Aurelien Chanudet <address@hidden> writes:
> The BFD Mach-O back-end I'm working on now appears to be on a fairly
> usable state. Yesterday, I had completely successful and really
> encouraging results building ACL2 with BFD to perform the relocation
> mechanism on Mac OS X. Therefore, I'm planning to move on to BFD
> definitively now. From this respect, maybe GCL's local BFD tree could
Great!
> be upgraded to the latest revision. I'm also planning to post the
OK, but I don't feel comfortable doing this in the 2.6.1 branch.
Would a cvs HEAD branch update suffice?
> binutils mailing list to see if upstream BFD maintainers would be
> interested in these added functionalities.
>
I'm sure they would be most appreciative. Our local bfd tree was only
meant as a staging area for such patches before we could get them
accepted in binutils.
> Contrarily to what I said in a previous post (reference 1 below), the
> logic already in place in build_symbol_table_bfd doesn't need to be
> change in any way. However, I felt the need to insert two extra calls
OK
> in fasload. These two calls are basically meant to a) craft a branch
> island section and b) inject it into the object file being loaded.

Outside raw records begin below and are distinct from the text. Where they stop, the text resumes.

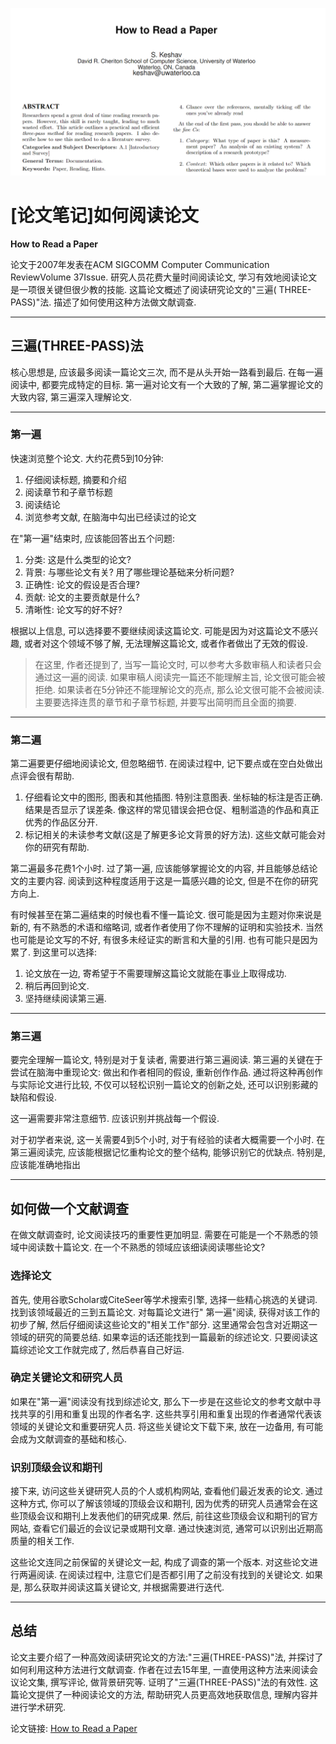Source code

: ![封面](img/[论文笔记]如何阅读论文/封面.png)

# [论文笔记]如何阅读论文

**How to Read a Paper**

论文于2007年发表在ACM SIGCOMM Computer Communication ReviewVolume 37Issue.
研究人员花费大量时间阅读论文, 学习有效地阅读论文是一项很关键但很少教的技能. 这篇论文概述了阅读研究论文的"三遍(
THREE-PASS)"法. 描述了如何使用这种方法做文献调查.

---

## 三遍(THREE-PASS)法

核心思想是, 应该最多阅读一篇论文三次, 而不是从头开始一路看到最后. 在每一遍阅读中, 都要完成特定的目标. 第一遍对论文有一个大致的了解,
第二遍掌握论文的大致内容, 第三遍深入理解论文.

---

### 第一遍

快速浏览整个论文. 大约花费5到10分钟:

1. 仔细阅读标题, 摘要和介绍
2. 阅读章节和子章节标题
3. 阅读结论
4. 浏览参考文献, 在脑海中勾出已经读过的论文

在"第一遍"结束时, 应该能回答出五个问题:

1. 分类: 这是什么类型的论文?
2. 背景: 与哪些论文有关? 用了哪些理论基础来分析问题?
3. 正确性: 论文的假设是否合理?
4. 贡献: 论文的主要贡献是什么?
5. 清晰性: 论文写的好不好?

根据以上信息, 可以选择要不要继续阅读这篇论文. 可能是因为对这篇论文不感兴趣, 或者对这个领域不够了解, 无法理解这篇论文,
或者作者做出了无效的假设.

> 在这里, 作者还提到了, 当写一篇论文时, 可以参考大多数审稿人和读者只会通过这一遍的阅读. 如果审稿人阅读完一篇还不能理解主旨,
> 论文很可能会被拒绝. 如果读者在5分钟还不能理解论文的亮点, 那么论文很可能不会被阅读. 主要要选择连贯的章节和子章节标题,
> 并要写出简明而且全面的摘要.

---

### 第二遍

第二遍要更仔细地阅读论文, 但忽略细节. 在阅读过程中, 记下要点或在空白处做出点评会很有帮助.

1. 仔细看论文中的图形, 图表和其他插图. 特别注意图表. 坐标轴的标注是否正确. 结果是否显示了误差条.
   像这样的常见错误会把仓促、粗制滥造的作品和真正优秀的作品区分开.
2. 标记相关的未读参考文献(这是了解更多论文背景的好方法). 这些文献可能会对你的研究有帮助.

第二遍最多花费1个小时. 过了第一遍, 应该能够掌握论文的内容, 并且能够总结论文的主要内容. 阅读到这种程度适用于这是一篇感兴趣的论文,
但是不在你的研究方向上.

有时候甚至在第二遍结束的时候也看不懂一篇论文. 很可能是因为主题对你来说是新的, 有不熟悉的术语和缩略词,
或者作者使用了你不理解的证明和实验技术.
当然也可能是论文写的不好, 有很多未经证实的断言和大量的引用. 也有可能只是因为累了. 到这里可以选择:

1. 论文放在一边, 寄希望于不需要理解这篇论文就能在事业上取得成功.
2. 稍后再回到论文.
3. 坚持继续阅读第三遍.

---

### 第三遍

要完全理解一篇论文, 特别是对于复读者, 需要进行第三遍阅读. 第三遍的关键在于尝试在脑海中重现论文: 做出和作者相同的假设,
重新创作作品. 通过将这种再创作与实际论文进行比较, 不仅可以轻松识别一篇论文的创新之处, 还可以识别影藏的缺陷和假设.

这一遍需要非常注意细节. 应该识别并挑战每一个假设.

对于初学者来说, 这一关需要4到5个小时, 对于有经验的读者大概需要一个小时. 在第三遍阅读完, 应该能根据记忆重构论文的整个结构,
能够识别它的优缺点.
特别是, 应该能准确地指出

---

## 如何做一个文献调查

在做文献调查时, 论文阅读技巧的重要性更加明显. 需要在可能是一个不熟悉的领域中阅读数十篇论文. 在一个不熟悉的领域应该细读阅读哪些论文?

### 选择论文

首先, 使用谷歌Scholar或CiteSeer等学术搜索引擎, 选择一些精心挑选的关键词. 找到该领域最近的三到五篇论文. 对每篇论文进行"
第一遍"阅读, 获得对该工作的初步了解, 然后仔细阅读这些论文的"相关工作"部分. 这里通常会包含对近期这一领域的研究的简要总结.
如果幸运的话还能找到一篇最新的综述论文. 只要阅读这篇综述论文工作就完成了, 然后恭喜自己好运.

### 确定关键论文和研究人员

如果在"第一遍"阅读没有找到综述论文, 那么下一步是在这些论文的参考文献中寻找共享的引用和重复出现的作者名字.
这些共享引用和重复出现的作者通常代表该领域的关键论文和重要研究人员. 将这些关键论文下载下来, 放在一边备用,
有可能会成为文献调查的基础和核心.

### 识别顶级会议和期刊

接下来, 访问这些关键研究人员的个人或机构网站, 查看他们最近发表的论文. 通过这种方式, 你可以了解该领域的顶级会议和期刊,
因为优秀的研究人员通常会在这些顶级会议和期刊上发表他们的研究成果. 然后, 前往这些顶级会议和期刊的官方网站,
查看它们最近的会议记录或期刊文章. 通过快速浏览, 通常可以识别出近期高质量的相关工作.

这些论文连同之前保留的关键论文一起, 构成了调查的第一个版本. 对这些论文进行两遍阅读. 在阅读过程中, 注意它们是否都引用了之前没有找到的关键论文.
如果是, 那么获取并阅读这篇关键论文, 并根据需要进行迭代.

---

## 总结

论文主要介绍了一种高效阅读研究论文的方法:"三遍(THREE-PASS)"法, 并探讨了如何利用这种方法进行文献调查. 作者在过去15年里,
一直使用这种方法来阅读会议论文集, 撰写评论, 做背景研究等. 证明了"三遍(THREE-PASS)"法的有效性. 这篇论文提供了一种阅读论文的方法,
帮助研究人员更高效地获取信息, 理解内容并进行学术研究.

论文链接: [How to Read a Paper](https://dl.acm.org/doi/abs/10.1145/1273445.1273458)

> This branch island section contains stubs to allow the routines in
> charge of saving and restoring the floating point registers to be
> callable from anywhere. Without this branch island section,
> fasload()'ing might fail with a relocation overflow error.
>
If I understand this, this is very cool, and would dispense with the
need for -mlongcall gcc switches on arches where this is needed
(currently only ppc, arm and perhaps mips). When you get a chance,
show me your patch, and perhaps we could put in an #ifdef to call
these routines only on arches where needed? Again, this would be for
CVS head only I'd think.
Are there any advantages to avoiding the -mlong-calls flag?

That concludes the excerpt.